Home > Sejarah

Wali Songo Dakwah Gunakan Wayang dan Gamelan, Keturunan Hadramaut Pakai Musik Gambus

Orkes gambus membawakan lagu-lagu bersyair bahasa Arab, berisi ajakan beriman dan bertakwa kepada Allah dan mengikuti teladan Rasulullah.
Wali songo berdakwah dengan wayang dan gamelan, keturunan Hadramaut menggunakan perantara musik gambus.
Wali songo berdakwah dengan wayang dan gamelan, keturunan Hadramaut menggunakan perantara musik gambus.

CERITA ABAH: Artikel ini adalah warisan berupa tuturan dari sejarawan sekaligus wartawan senior (Almarhum) Alwi Shahab kepada kami dan kami tulis ulang. Selamat Menikmati.

KURUSETRA -- Salam Sedulur... Pemerintah Provinsi DKI Jakarta menetapkan 22 Juni sebagai HUT Jakarta karena pada tanggal itu dipercaya sebagai waktu pasukan Islam di bawah pimpinan Falatehan menghalau armada Portugis dari bandar Sunda Kalapa. Namun, orang Belanda merayakan ulang tahun Batavia setiap tanggal 30 Mei, karena pada 30 Mei 1619, Gubernur Jenderal JP Coen menaklukkan Jayakarta. Saat itulah mulai bercokol penjajahan di Nusantara yang berlangsung selama 3,5 abad.

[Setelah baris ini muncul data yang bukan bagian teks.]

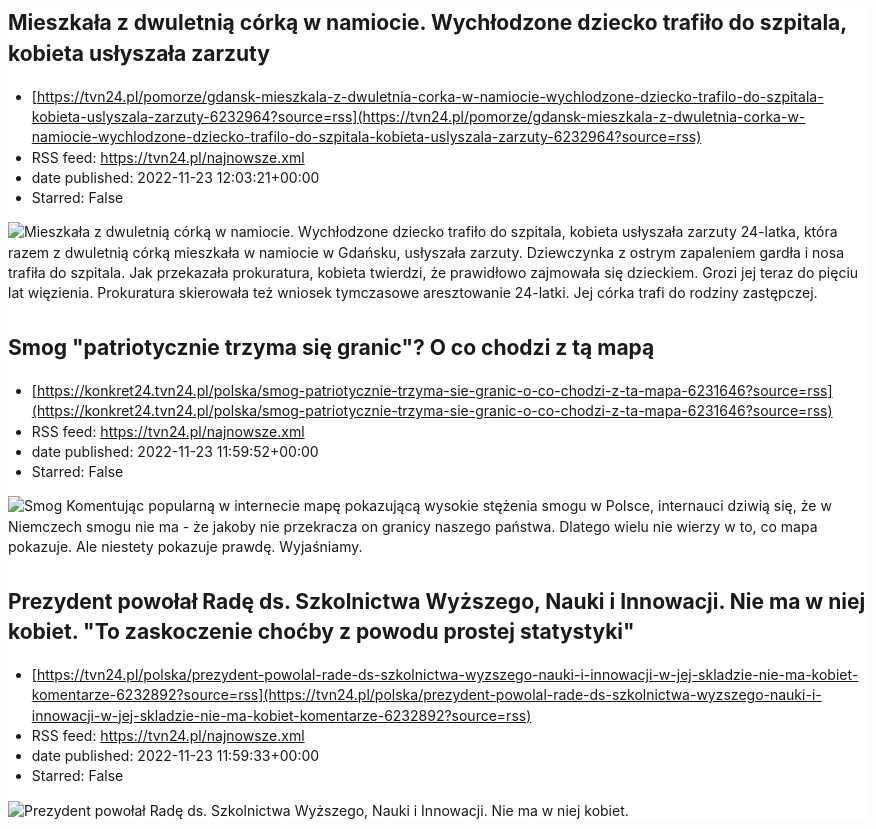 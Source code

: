 ## Mieszkała z dwuletnią córką w namiocie. Wychłodzone dziecko trafiło do szpitala, kobieta usłyszała zarzuty
 - [https://tvn24.pl/pomorze/gdansk-mieszkala-z-dwuletnia-corka-w-namiocie-wychlodzone-dziecko-trafilo-do-szpitala-kobieta-uslyszala-zarzuty-6232964?source=rss](https://tvn24.pl/pomorze/gdansk-mieszkala-z-dwuletnia-corka-w-namiocie-wychlodzone-dziecko-trafilo-do-szpitala-kobieta-uslyszala-zarzuty-6232964?source=rss)
 - RSS feed: https://tvn24.pl/najnowsze.xml
 - date published: 2022-11-23 12:03:21+00:00
 - Starred: False

<img alt="Mieszkała z dwuletnią córką w namiocie. Wychłodzone dziecko trafiło do szpitala, kobieta usłyszała zarzuty " src="https://tvn24.pl/najnowsze/cdn-zdjecie-cawhgo-24-letnia-matka-dwulatki-zostala-zatrzymana-i-doprowadzona-do-policyjnego-aresztu-6231094/alternates/LANDSCAPE_1280" />
    24-latka, która razem z dwuletnią córką mieszkała w namiocie w Gdańsku, usłyszała zarzuty. Dziewczynka z ostrym zapaleniem gardła i nosa trafiła do szpitala. Jak przekazała prokuratura, kobieta twierdzi, że prawidłowo zajmowała się dzieckiem. Grozi jej teraz do pięciu lat więzienia. Prokuratura skierowała też wniosek tymczasowe aresztowanie 24-latki. Jej córka trafi do rodziny zastępczej.

## Smog "patriotycznie trzyma się granic"? O co chodzi z tą mapą
 - [https://konkret24.tvn24.pl/polska/smog-patriotycznie-trzyma-sie-granic-o-co-chodzi-z-ta-mapa-6231646?source=rss](https://konkret24.tvn24.pl/polska/smog-patriotycznie-trzyma-sie-granic-o-co-chodzi-z-ta-mapa-6231646?source=rss)
 - RSS feed: https://tvn24.pl/najnowsze.xml
 - date published: 2022-11-23 11:59:52+00:00
 - Starred: False

<img alt="Smog " src="https://konkret24.tvn24.pl/najnowsze/cdn-zdjecie-j9zjye-internauci-sie-dziwia-ze-smog-pozostaje-w-granicach-polski-6231998/alternates/LANDSCAPE_1280" />
    Komentując popularną w internecie mapę pokazującą wysokie stężenia smogu w Polsce, internauci dziwią się, że w Niemczech smogu nie ma - że jakoby nie przekracza on granicy naszego państwa. Dlatego wielu nie wierzy w to, co mapa pokazuje. Ale niestety pokazuje prawdę. Wyjaśniamy.

## Prezydent powołał Radę ds. Szkolnictwa Wyższego, Nauki i Innowacji. Nie ma w niej kobiet. "To zaskoczenie choćby z powodu prostej statystyki"
 - [https://tvn24.pl/polska/prezydent-powolal-rade-ds-szkolnictwa-wyzszego-nauki-i-innowacji-w-jej-skladzie-nie-ma-kobiet-komentarze-6232892?source=rss](https://tvn24.pl/polska/prezydent-powolal-rade-ds-szkolnictwa-wyzszego-nauki-i-innowacji-w-jej-skladzie-nie-ma-kobiet-komentarze-6232892?source=rss)
 - RSS feed: https://tvn24.pl/najnowsze.xml
 - date published: 2022-11-23 11:59:33+00:00
 - Starred: False

<img alt="Prezydent powołał Radę ds. Szkolnictwa Wyższego, Nauki i Innowacji. Nie ma w niej kobiet. " src="https://tvn24.pl/najnowsze/cdn-zdjecie-wkh0hb-prezydent-wraz-z-czlonkami-rady-ds-szkolnictwa-wyzszego-nauki-i-innowacji-6232869/alternates/LANDSCAPE_1280" />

Berbicara Jakarta, tidak afdol rasanya jika tak membicarakan penduduk Betawi yang merupakan perpaduan dari berbagai etnis dan budaya. Konon tidak kurang 300 etnis dan bangsa berbaur dengan damai di kota yang kini berpenduduk lebih 10 juta itu. Ada Melayu, Jawa, Sunda, Padang, Batak, Bugis, Cina, Arab, India, dan masih banyak lagi. Sehari-hari mereka bergaul, saling menghormati dan membantu.

BACA JUGA: Habib Ali Kwitang Tolak Perintah Kaisar Jepang Membungkuk kepada Matahari

Tidak heran kalau kesenian Betawi sangat beragam. Seperti kesenian sambrah yang berasal dari Arab. Sambrah berasal dari kata bahasa Arab, samarokh, yang artinya berkumpul atau pesta.

Kata samarokh oleh orang Betawi diucapkan menjadi sambrah. Dalam kesenian Betawi, sambrah menjadi jenis kesenian musik atau orkes sambrah dan tonil sambrah. Orkes atau tonil ini biasa pentas di tempat orang berkumpul dan memeriahkan pesta.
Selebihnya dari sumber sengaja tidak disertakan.